In today's first lesson, from Numbers, could be titled "Snakes on a Journey". At the time of this reading, which is about two thirds of the way through the book of Numbers, the Israelites have been in the wilderness for many years since being led out of Egypt. It has been so long, and the journey so difficult, that they have forgotten that their time in Egypt was actually a time of slavery. "Why have you brought us up out of Egypt to die in the wilderness?", they complain to Moses. From their perspective, slavery now looks like job security, food, and shelter. At least they had a good place to live.
The Israelites are so cranky and so hopeless that they cannot recognize their blessings. Not only have they forgotten what God did for them years ago, they've forgotten what God has done for them recently. Manna from the heavens? Are you kidding? "We detest this miserable food," they tell Moses. Get us something better to eat! Get us someplace good!
There is something more profound going on here than just a bunch of whining. For those familiar with the Old Testament narrative, the misbehaviour of the Israelites in the wildnerness is part of a larger pattern. Forgetting God's promises, making idols and trusting in them, breaking God's laws, turning against and killing his prophets -- God's chosen people do all of these things, even after they reach the promised land. The story of God's love and faithfulness is always counterpointed in scripture with the chronic persistence of God's people in going off course and screwing up.

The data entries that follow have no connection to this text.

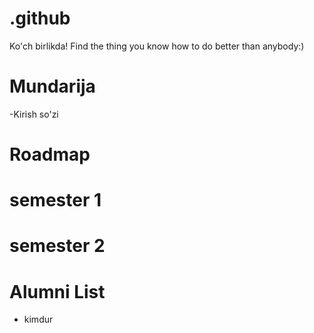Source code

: # .github

Ko'ch birlikda!
Find the thing you know how to do better than anybody:)

# Mundarija
-Kirish so'zi


# Roadmap


# semester 1


# semester 2



# Alumni List
- kimdur
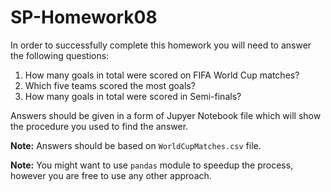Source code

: # SP-Homework08

In order to successfully complete this homework you will need to
answer the following questions:

1. How many goals in total were scored on FIFA World Cup matches?
2. Which five teams scored the most goals?
3. How many goals in total were scored in Semi-finals?

Answers should be given in a form of Jupyer Notebook file
which will show the procedure you used to find the answer.

**Note:** Answers should be based on `WorldCupMatches.csv` file.

**Note:** You might want to use `pandas` module to speedup the 
process, however you are free to use any other approach.
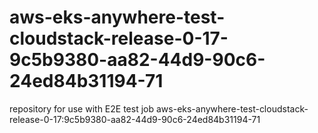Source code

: # aws-eks-anywhere-test-cloudstack-release-0-17-9c5b9380-aa82-44d9-90c6-24ed84b31194-71
repository for use with E2E test job aws-eks-anywhere-test-cloudstack-release-0-17:9c5b9380-aa82-44d9-90c6-24ed84b31194-71
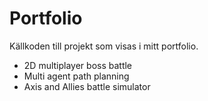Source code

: # Portfolio
Källkoden till projekt som visas i mitt portfolio.

* 2D multiplayer boss battle
* Multi agent path planning
* Axis and Allies battle simulator


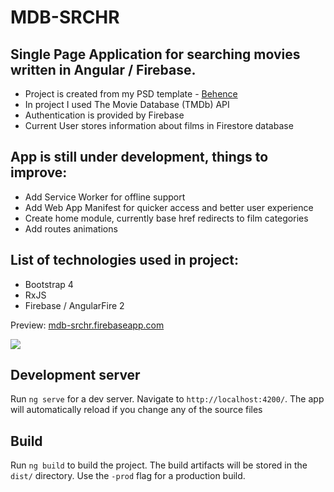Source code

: # MDB-SRCHR 

## Single Page Application for searching movies written in Angular / Firebase.
  
* Project is created from my PSD template - <a href ="https://www.behance.net/gallery/58875611/mdb-srchr">Behence</a>
* In project I used The Movie Database (TMDb) API
* Authentication is provided by Firebase 
* Current User stores information about films in Firestore database 

## App is still under development, things to improve:

* Add Service Worker for offline support
* Add Web App Manifest for quicker access and better user experience
* Create home module, currently base href redirects to film categories
* Add routes animations

## List of technologies used in project:

* Bootstrap 4
* RxJS
* Firebase / AngularFire 2

Preview: <a href="https://mdb-srchr.firebaseapp.com/">mdb-srchr.firebaseapp.com</a>

<img src="https://images82.fotosik.pl/963/2894f3582bdbc550.jpg">

## Development server
Run `ng serve` for a dev server. Navigate to `http://localhost:4200/`. The app will automatically reload if you change any of the source files

## Build
Run `ng build` to build the project. The build artifacts will be stored in the `dist/` directory. Use the `-prod` flag for a production build.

Any parent who has tried to keep driving the family car on a long road trip, with querolous and cranky voices coming from the back, may sympathize, if not with God, then at least with Moses. Poor Moses is the guy who has to hold the whole journey together, even pleading with God not to wipe out the whole bunch (Num 14:13-19). However, our ability to relate with God in this passage is probably limited, since the poor parent trying to get the ungrateful kids to the promised land of the family vacation can't pull over and kill them. God, in contrast, "sent poisonous serpents among the people, and they bit the people, so that many Israelites died" (Num 21:6).

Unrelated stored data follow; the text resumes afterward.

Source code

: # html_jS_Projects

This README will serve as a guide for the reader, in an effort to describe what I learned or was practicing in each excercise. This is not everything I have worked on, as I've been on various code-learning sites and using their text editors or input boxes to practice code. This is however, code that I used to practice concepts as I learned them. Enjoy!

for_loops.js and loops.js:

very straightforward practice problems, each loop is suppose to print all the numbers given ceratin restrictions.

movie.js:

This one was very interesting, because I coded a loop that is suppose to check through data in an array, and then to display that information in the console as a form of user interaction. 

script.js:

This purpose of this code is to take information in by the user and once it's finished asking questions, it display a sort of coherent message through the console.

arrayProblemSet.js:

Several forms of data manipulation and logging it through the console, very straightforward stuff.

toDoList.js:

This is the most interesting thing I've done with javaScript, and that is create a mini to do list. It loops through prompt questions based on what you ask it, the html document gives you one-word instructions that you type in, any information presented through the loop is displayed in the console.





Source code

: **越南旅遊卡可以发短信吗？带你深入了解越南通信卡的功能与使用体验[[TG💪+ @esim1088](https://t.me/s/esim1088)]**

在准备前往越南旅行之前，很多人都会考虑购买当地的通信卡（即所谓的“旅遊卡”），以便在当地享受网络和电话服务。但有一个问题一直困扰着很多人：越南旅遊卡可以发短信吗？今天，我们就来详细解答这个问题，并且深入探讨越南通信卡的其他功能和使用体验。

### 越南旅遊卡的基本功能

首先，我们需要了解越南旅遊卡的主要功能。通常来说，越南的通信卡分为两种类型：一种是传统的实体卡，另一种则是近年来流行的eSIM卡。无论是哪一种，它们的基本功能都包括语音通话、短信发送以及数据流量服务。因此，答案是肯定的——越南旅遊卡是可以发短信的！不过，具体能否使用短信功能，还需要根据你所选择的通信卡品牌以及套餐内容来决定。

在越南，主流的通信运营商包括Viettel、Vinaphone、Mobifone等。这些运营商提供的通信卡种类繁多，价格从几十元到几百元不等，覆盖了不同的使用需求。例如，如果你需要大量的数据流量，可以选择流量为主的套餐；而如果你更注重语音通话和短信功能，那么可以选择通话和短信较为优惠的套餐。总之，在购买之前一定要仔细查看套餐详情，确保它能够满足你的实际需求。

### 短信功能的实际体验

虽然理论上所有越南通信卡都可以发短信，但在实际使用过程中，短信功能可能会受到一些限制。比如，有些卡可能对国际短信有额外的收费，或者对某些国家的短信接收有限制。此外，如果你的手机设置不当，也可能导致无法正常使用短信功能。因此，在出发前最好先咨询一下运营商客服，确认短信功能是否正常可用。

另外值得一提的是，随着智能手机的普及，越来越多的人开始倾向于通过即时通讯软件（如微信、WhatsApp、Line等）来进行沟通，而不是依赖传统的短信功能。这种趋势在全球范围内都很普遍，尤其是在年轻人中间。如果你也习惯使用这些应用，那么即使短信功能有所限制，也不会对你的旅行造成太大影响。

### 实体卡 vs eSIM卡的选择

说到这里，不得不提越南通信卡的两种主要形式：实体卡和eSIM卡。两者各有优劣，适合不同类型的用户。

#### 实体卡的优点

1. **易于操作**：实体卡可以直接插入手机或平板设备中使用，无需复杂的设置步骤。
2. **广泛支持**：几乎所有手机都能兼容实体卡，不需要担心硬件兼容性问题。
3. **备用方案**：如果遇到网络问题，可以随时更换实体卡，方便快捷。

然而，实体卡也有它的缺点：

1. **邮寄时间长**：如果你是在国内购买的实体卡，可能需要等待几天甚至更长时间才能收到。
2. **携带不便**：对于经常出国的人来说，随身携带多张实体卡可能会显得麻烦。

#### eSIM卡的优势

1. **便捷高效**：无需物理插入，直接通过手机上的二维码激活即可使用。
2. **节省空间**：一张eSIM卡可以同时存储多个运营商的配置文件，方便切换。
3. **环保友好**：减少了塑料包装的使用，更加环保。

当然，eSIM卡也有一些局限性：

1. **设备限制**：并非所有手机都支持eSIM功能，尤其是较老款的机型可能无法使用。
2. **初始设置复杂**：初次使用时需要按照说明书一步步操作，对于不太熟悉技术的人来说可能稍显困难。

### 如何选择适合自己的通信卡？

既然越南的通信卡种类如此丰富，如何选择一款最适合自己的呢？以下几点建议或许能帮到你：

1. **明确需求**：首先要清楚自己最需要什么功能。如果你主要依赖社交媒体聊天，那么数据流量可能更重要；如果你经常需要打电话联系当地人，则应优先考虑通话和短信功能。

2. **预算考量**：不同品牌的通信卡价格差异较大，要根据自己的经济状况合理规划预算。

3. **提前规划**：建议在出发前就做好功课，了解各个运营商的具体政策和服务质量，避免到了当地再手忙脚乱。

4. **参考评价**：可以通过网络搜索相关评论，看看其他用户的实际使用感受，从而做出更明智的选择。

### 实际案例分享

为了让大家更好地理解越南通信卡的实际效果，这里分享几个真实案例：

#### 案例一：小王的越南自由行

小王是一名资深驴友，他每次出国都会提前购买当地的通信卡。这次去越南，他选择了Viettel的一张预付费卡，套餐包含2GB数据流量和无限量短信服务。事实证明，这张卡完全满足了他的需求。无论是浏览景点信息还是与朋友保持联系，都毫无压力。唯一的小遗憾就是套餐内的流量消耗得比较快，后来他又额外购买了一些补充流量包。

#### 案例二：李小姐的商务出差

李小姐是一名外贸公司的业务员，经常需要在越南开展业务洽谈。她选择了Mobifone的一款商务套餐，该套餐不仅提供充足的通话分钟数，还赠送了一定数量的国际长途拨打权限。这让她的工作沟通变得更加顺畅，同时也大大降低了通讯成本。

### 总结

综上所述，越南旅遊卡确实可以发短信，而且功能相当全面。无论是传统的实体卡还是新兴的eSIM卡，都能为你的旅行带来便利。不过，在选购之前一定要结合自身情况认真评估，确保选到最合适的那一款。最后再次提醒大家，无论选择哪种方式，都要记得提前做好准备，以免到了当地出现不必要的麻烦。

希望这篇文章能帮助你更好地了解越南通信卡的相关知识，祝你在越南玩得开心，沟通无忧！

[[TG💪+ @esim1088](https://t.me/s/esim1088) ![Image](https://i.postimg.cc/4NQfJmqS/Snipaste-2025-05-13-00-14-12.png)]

Elizabeth Webb, in her commentary on this passage, asks the question that many listeners in church are probably thinking, namely, what does the business with the snakes say about the character of God? To return to my analogy of the family car trip, no parent, however frazzled, would toss a poisonous serpent into the back seat to punish the cranky kids. Webb notes that God's punishment is not arbitrary; it is rooted in the covenant that God makes with his chosen people, as we heard in last Sunday's lesson from Exodus 20:1-7. That passage begins with the words "I am the Lord your God, who brought you out of the land of Egypt, out of the house of slavery; you shall have no other gods before me". Seen in this context, the complaints to Moses are not mere kvetching; they are a radical denial of God's work of liberation and of God's faithfulness. The complainers are those who anticipate the one's in John's gospel today who "have not believed in the name of the only Son of God" (Jn 3:18).
Webb's answer to this problem is twofold. First, while God's law may seem harsh to us, to use a word that emerged in today's sermon/bible study at our small chapel, it is just. God's act of creation, like his promise never to destroy the world and his promise to Abraham, may have been unilateral. His covenant with his people is bilateral. God's righteousness is balanced with his justice, and justice entails judgement. The writers of the Old Testament never denied God his rights of judgement and punishment. Likewise, they do not deny God his capacity to show mercy. As Webb notes, "God does not remove the snakes, but provides a means for healing in the midst of danger. God brings healing precisely where the sting is the worst."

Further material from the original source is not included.